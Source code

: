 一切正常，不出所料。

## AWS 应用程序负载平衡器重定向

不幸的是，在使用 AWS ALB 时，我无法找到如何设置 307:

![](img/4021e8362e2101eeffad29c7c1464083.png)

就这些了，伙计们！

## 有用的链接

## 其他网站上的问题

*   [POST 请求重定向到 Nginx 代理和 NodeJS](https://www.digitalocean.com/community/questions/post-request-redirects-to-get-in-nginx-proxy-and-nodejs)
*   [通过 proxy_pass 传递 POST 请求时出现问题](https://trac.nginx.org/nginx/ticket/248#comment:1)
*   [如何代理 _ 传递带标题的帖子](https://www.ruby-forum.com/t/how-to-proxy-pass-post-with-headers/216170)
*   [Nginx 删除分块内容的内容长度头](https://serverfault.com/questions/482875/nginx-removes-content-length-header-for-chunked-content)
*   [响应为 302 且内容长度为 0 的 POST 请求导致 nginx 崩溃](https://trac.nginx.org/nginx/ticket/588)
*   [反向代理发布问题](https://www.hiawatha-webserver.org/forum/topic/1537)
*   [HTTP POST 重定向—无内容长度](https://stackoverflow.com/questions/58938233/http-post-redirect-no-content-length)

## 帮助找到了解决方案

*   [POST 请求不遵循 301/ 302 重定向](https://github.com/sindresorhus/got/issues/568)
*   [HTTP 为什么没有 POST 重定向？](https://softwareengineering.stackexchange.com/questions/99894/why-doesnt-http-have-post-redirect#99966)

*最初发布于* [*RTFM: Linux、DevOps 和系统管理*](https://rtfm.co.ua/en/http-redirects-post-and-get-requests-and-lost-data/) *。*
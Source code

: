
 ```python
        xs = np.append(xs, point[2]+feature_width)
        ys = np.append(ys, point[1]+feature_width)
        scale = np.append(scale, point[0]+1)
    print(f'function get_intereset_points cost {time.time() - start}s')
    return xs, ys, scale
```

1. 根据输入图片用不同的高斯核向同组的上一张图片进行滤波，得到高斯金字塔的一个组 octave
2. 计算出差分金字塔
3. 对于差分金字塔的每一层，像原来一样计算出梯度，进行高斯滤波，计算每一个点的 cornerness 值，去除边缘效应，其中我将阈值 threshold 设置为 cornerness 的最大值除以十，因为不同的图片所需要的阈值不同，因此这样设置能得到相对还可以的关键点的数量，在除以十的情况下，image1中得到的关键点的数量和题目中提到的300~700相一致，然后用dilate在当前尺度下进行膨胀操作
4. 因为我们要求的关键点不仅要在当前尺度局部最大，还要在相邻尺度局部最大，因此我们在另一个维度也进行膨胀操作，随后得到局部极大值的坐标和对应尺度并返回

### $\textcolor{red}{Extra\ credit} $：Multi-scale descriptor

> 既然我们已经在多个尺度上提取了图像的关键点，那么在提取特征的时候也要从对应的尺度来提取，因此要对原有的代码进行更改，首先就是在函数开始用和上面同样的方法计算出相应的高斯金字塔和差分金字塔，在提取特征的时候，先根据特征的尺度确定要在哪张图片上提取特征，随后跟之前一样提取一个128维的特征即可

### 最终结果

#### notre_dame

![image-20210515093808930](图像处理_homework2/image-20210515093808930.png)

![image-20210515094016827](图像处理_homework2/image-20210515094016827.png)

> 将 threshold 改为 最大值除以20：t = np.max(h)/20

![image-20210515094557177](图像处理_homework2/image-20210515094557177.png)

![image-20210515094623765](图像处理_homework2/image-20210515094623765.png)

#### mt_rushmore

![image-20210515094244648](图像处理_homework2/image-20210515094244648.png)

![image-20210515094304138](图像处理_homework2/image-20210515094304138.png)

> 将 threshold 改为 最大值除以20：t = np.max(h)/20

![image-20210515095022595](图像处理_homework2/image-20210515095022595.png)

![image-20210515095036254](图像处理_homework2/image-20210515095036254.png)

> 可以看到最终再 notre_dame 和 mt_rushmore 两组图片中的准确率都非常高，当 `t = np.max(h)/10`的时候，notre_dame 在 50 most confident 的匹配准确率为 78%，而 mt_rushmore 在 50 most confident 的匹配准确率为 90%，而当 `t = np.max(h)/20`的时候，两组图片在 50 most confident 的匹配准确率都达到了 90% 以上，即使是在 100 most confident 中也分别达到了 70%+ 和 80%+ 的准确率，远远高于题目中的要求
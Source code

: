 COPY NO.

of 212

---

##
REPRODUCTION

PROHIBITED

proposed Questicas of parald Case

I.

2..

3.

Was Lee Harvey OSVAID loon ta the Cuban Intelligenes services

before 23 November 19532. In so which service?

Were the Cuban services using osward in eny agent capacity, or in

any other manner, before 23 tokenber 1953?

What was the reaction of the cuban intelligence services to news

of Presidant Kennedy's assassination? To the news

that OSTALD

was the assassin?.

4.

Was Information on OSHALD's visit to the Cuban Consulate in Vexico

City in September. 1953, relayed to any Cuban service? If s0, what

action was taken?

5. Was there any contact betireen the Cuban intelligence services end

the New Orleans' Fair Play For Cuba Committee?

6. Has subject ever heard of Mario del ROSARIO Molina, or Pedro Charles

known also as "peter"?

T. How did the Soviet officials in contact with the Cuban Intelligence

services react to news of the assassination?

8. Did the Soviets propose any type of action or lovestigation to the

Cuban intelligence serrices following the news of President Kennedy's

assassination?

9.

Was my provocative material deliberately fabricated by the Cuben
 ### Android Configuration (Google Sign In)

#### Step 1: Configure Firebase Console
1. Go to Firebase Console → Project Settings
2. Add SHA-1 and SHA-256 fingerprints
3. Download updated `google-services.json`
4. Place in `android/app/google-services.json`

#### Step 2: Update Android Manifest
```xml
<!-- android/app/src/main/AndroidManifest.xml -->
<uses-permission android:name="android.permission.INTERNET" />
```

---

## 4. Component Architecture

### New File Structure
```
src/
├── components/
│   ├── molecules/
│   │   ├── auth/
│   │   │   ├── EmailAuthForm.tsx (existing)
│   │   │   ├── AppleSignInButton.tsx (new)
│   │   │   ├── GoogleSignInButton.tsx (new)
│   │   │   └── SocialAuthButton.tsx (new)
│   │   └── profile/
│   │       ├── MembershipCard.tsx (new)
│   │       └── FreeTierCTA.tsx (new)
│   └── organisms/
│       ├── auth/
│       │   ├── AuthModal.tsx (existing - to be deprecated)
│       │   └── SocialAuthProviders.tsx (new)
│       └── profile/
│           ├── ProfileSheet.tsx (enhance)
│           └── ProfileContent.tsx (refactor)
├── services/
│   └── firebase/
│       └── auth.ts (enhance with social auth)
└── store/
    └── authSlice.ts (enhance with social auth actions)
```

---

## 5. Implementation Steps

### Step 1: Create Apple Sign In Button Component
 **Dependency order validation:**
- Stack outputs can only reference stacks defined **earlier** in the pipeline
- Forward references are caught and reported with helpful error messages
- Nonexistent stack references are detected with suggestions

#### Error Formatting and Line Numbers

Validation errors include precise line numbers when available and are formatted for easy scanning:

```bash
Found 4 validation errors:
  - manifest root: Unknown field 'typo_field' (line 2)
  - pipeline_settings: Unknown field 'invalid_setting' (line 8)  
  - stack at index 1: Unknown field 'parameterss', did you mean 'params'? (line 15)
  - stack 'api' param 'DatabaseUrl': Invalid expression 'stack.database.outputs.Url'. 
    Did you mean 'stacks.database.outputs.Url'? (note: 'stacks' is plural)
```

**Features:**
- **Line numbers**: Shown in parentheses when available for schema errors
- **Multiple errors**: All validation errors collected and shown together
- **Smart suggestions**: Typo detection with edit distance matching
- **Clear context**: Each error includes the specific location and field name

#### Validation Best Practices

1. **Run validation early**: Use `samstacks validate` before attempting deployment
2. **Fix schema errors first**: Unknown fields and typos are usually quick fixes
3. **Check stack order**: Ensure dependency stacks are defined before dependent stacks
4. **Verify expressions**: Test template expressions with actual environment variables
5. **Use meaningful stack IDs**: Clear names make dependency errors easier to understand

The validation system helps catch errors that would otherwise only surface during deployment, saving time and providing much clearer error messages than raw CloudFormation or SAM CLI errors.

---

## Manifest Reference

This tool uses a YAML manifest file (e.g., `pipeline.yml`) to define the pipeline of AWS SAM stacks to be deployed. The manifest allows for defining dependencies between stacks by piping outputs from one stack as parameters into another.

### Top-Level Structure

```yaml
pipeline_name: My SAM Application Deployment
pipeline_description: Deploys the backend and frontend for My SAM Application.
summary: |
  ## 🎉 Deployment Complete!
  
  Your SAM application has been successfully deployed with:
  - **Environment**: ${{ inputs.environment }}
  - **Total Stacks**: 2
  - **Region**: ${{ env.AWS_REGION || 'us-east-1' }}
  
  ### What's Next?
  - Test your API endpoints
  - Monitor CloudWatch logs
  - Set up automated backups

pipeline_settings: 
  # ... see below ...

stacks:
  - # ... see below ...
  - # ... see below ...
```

Your task: Could you give again, word for word, the line with "The validation system" and all lines after it through the end of the data? Leave out everything else.

Answer to this exercise:
The validation system helps catch errors that would otherwise only surface during deployment, saving time and providing much clearer error messages than raw CloudFormation or SAM CLI errors.

---

## Manifest Reference

This tool uses a YAML manifest file (e.g., `pipeline.yml`) to define the pipeline of AWS SAM stacks to be deployed. The manifest allows for defining dependencies between stacks by piping outputs from one stack as parameters into another.

### Top-Level Structure

```yaml
pipeline_name: My SAM Application Deployment
pipeline_description: Deploys the backend and frontend for My SAM Application.
summary: |
  ## 🎉 Deployment Complete!
  
  Your SAM application has been successfully deployed with:
  - **Environment**: ${{ inputs.environment }}
  - **Total Stacks**: 2
  - **Region**: ${{ env.AWS_REGION || 'us-east-1' }}
  
  ### What's Next?
  - Test your API endpoints
  - Monitor CloudWatch logs
  - Set up automated backups

pipeline_settings: 
  # ... see below ...

stacks:
  - # ... see below ...
  - # ... see below ...
```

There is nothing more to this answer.